I don't know how many times I've driven I 25 in southern New Mexico and passed right by Elephant Butte Lake. This time we decided to stop and spend a couple of days there in the state park. New Mexico might have the least expensive state parks in the country. If you want to spend a summer there, the state parks have an annual pass for $225 that allows unlimited camping (without hookups.) But if you are just passing through, camping is $8 for primitive (find a spot in designated areas,) $10 for improved (flat, graveled spot with table and grill,) and $14 for hookups. We were going to go for a primitive site at Elephant Butte Lake, but those were along the lake shore and the lady at the entrance said we could get stuck in the sand. So we moved up to improved and got a nice one on a bluff.

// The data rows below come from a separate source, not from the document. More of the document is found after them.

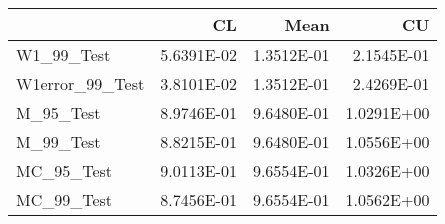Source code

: \begin{tabular}{lrrr}
\toprule
{} &         CL &       Mean &         CU \\
\midrule
W1\_99\_Test      & 5.6391E-02 & 1.3512E-01 & 2.1545E-01 \\
W1error\_99\_Test & 3.8101E-02 & 1.3512E-01 & 2.4269E-01 \\
M\_95\_Test       & 8.9746E-01 & 9.6480E-01 & 1.0291E+00 \\
M\_99\_Test       & 8.8215E-01 & 9.6480E-01 & 1.0556E+00 \\
MC\_95\_Test      & 9.0113E-01 & 9.6554E-01 & 1.0326E+00 \\
MC\_99\_Test      & 8.7456E-01 & 9.6554E-01 & 1.0562E+00 \\
\bottomrule
\end{tabular}
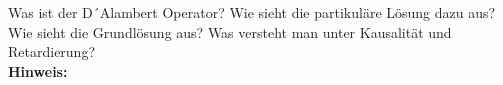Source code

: \begin{question}[section=5,subsection=51,name={Inhomogene Wellengleichung},difficulty=8,type=mdl,tags={}]
	Was ist der D´Alambert Operator? Wie sieht die partikuläre Lösung dazu aus? Wie sieht die Grundlösung aus? Was versteht man unter Kausalität und Retardierung?
	\\ \textbf{Hinweis:}\\
	
\end{question}
\begin{solution}
	
\end{solution}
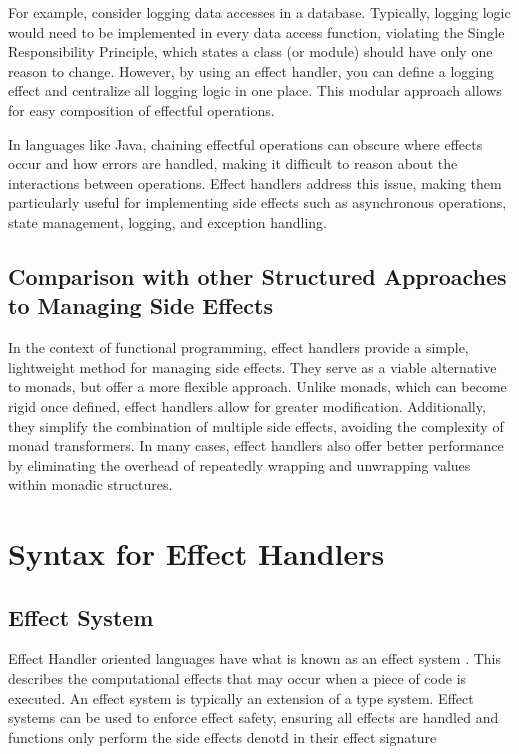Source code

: \documentclass[logo,bsc,singlespacing,parskip]{infthesis}
\begin{document}
For example, consider logging data accesses in a database. Typically, logging logic would need to be implemented in every data access function, violating the Single Responsibility Principle, which states a class (or module) should have only one reason to change. However, by using an effect handler, you can define a logging effect and centralize all logging logic in one place. This modular approach allows for easy composition of effectful operations. 

In languages like Java, chaining effectful operations can obscure where effects occur and how errors are handled, making it difficult to reason about the interactions between operations. Effect handlers address this issue, making them particularly useful for implementing side effects such as asynchronous operations, state management, logging, and exception handling. 

\subsection{Comparison with other Structured Approaches to Managing Side Effects}


In the context of functional programming, effect handlers provide a simple, lightweight method for managing side effects. They serve as a viable alternative to monads, but offer a more flexible approach. Unlike monads, which can become rigid once defined, effect handlers allow for greater modification. Additionally, they simplify the combination of multiple side effects, avoiding the complexity of monad transformers. In many cases, effect handlers also offer better performance by eliminating the overhead of repeatedly wrapping and unwrapping values within monadic structures. 


\section{Syntax for Effect Handlers}

\subsection{Effect System}
Effect Handler oriented languages have what is known as an effect system \cite{bauer_effect_2013}. This describes the computational effects that may occur when a piece of code is executed. An effect system is typically an extension of a type system. Effect systems can be used to enforce effect safety, ensuring all effects are handled and functions only perform the side effects denotd in their effect signature
\end{document}
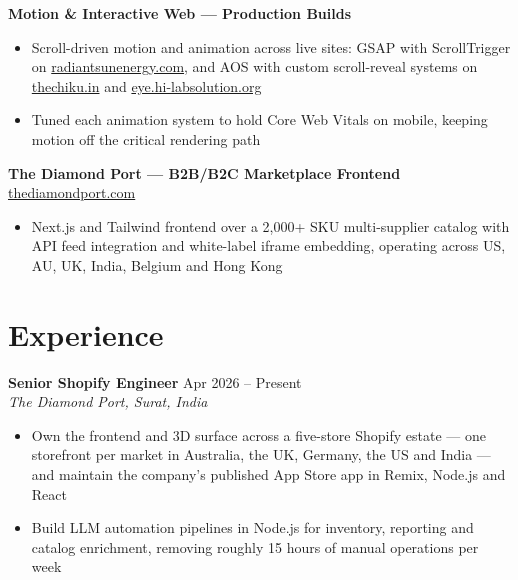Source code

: \documentclass[10pt]{article}
\begin{document}
\vspace{1pt}

\textbf{Motion \& Interactive Web --- Production Builds}
\begin{itemize}
  \item Scroll-driven motion and animation across live sites: GSAP with ScrollTrigger on \href{https://www.radiantsunenergy.com}{radiantsunenergy.com}, and AOS with custom scroll-reveal systems on \href{https://thechiku.in}{thechiku.in} and \href{https://eye.hi-labsolution.org}{eye.hi-labsolution.org}
  \item Tuned each animation system to hold Core Web Vitals on mobile, keeping motion off the critical rendering path
\end{itemize}

\vspace{1pt}

\textbf{The Diamond Port --- B2B/B2C Marketplace Frontend} \hfill \href{https://thediamondport.com}{thediamondport.com}
\begin{itemize}
  \item Next.js and Tailwind frontend over a 2,000+ SKU multi-supplier catalog with API feed integration and white-label iframe embedding, operating across US, AU, UK, India, Belgium and Hong Kong
\end{itemize}

\section*{Experience}

\textbf{Senior Shopify Engineer} \hfill Apr 2026 -- Present \\
\textit{The Diamond Port, Surat, India}
\begin{itemize}
  \item Own the frontend and 3D surface across a five-store Shopify estate --- one storefront per market in Australia, the UK, Germany, the US and India --- and maintain the company's published App Store app in Remix, Node.js and React
  \item Build LLM automation pipelines in Node.js for inventory, reporting and catalog enrichment, removing roughly 15 hours of manual operations per week
\end{itemize}

\vspace{1pt}
\end{document}

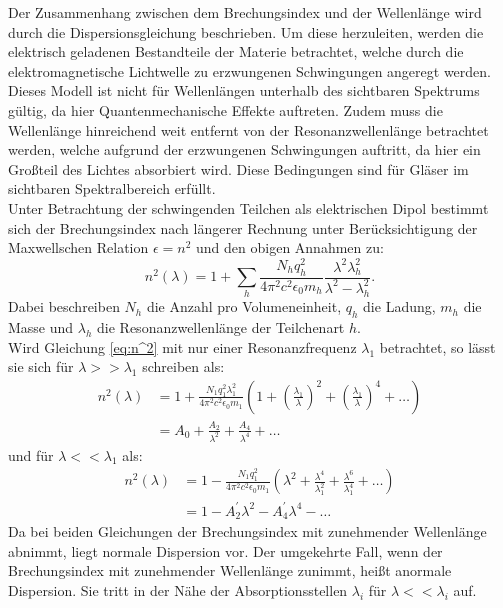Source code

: Der Zusammenhang zwischen dem Brechungsindex und der Wellenlänge wird durch die Dispersionsgleichung beschrieben. Um diese herzuleiten, werden die elektrisch geladenen Bestandteile der Materie betrachtet, welche durch die elektromagnetische Lichtwelle zu erzwungenen Schwingungen angeregt werden. Dieses Modell ist nicht für Wellenlängen unterhalb des sichtbaren Spektrums gültig, da hier Quantenmechanische Effekte auftreten. Zudem muss die Wellenlänge hinreichend weit entfernt von der Resonanzwellenlänge betrachtet werden, welche aufgrund der erzwungenen Schwingungen auftritt, da hier ein Großteil des Lichtes absorbiert wird. Diese Bedingungen sind für Gläser im sichtbaren Spektralbereich erfüllt.\\
Unter Betrachtung der schwingenden Teilchen als elektrischen Dipol bestimmt sich der Brechungsindex nach längerer Rechnung unter Berücksichtigung der Maxwellschen Relation $\epsilon=n^2$ und den obigen Annahmen zu:
\begin{equation}
n^2(\lambda)=1+\sum_h\frac{N_hq^2_h}{4\pi^2 c^2\epsilon_0 m_h}\frac{\lambda^2\lambda^2_h}{\lambda^2-\lambda^2_h}\text{.}\label{eq:n^2}
\end{equation}
Dabei beschreiben $N_h$ die Anzahl pro Volumeneinheit, $q_h$ die Ladung, $m_h$ die Masse und $\lambda_h$ die Resonanzwellenlänge der Teilchenart $h$. \\
Wird Gleichung \eqref{eq:n^2} mit nur einer Resonanzfrequenz $\lambda_1$ betrachtet, so lässt sie sich für $\lambda >>\lambda_1$ schreiben als:
\begin{align}
n^2(\lambda)&=1+\frac{N_1 q_1^2 \lambda_1^2}{4\pi^2 c^2 \epsilon_0 m_1}\left(1+\left(\frac{\lambda_1}{\lambda}\right)^2+\left(\frac{\lambda_1}{\lambda}\right)^4+\ldots\right)\nonumber\\
			&=A_0+\frac{A_2}{\lambda^2}+\frac{A_4}{\lambda^4}+\ldots\label{eq:n^2 für l>>l1}
\end{align} 
und für $\lambda <<\lambda_1$ als:
\begin{align}
n^2(\lambda)&=1-\frac{N_1 q_1^2 }{4\pi^2 c^2 \epsilon_0 m_1}\left(\lambda^2+\frac{\lambda^4}{\lambda_1^2}+\frac{\lambda^6}{\lambda_1^4}+\ldots\right)\nonumber\\
			&=1-A_2^\prime\lambda^2-A_4^\prime\lambda^4-\ldots\label{eq:n^2 für l<<l1}
\end{align} 
Da bei beiden Gleichungen der Brechungsindex mit zunehmender Wellenlänge abnimmt, liegt normale Dispersion vor. Der umgekehrte Fall, wenn der Brechungsindex mit zunehmender Wellenlänge zunimmt, heißt anormale Dispersion. Sie tritt in der Nähe der Absorptionsstellen $\lambda_i$ für $\lambda <<\lambda_i$ auf.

Here's our view out the front window. (It would be even prettier if the lake wasn't down.)
And out the side window.
Elephant Butte Dam was completed in 1916, well before the better known dams, and at the time of completion was the largest irrigation reservoir. It controls the water flow of the Rio Grande which begins in southwestern Colorado, flows south down the middle of New Mexico, and forms the famous border between Texas and Mexico.
We took a walk along the river below the dam. According to the signage, the summer flow is up to 20,000 gallons per second to supply irrigation water downstream. With the water level as low as it is, I would think that would drain the lake pretty quickly. But what do I know? I do tend to be a skeptic. I know the river wasn't flowing much the day we were there.
That's why I like flowers - they are what they are.
But I know what you are all wondering. Why is the lake called Elephant Butte? Here's the answer.
If you're like me and don't see it, let me help. According to whoever named it, this volcanic core looks like an elephant head in profile. His ear is to the left and trunk goes down towards the right.
I think somebody has a heck of an imagination.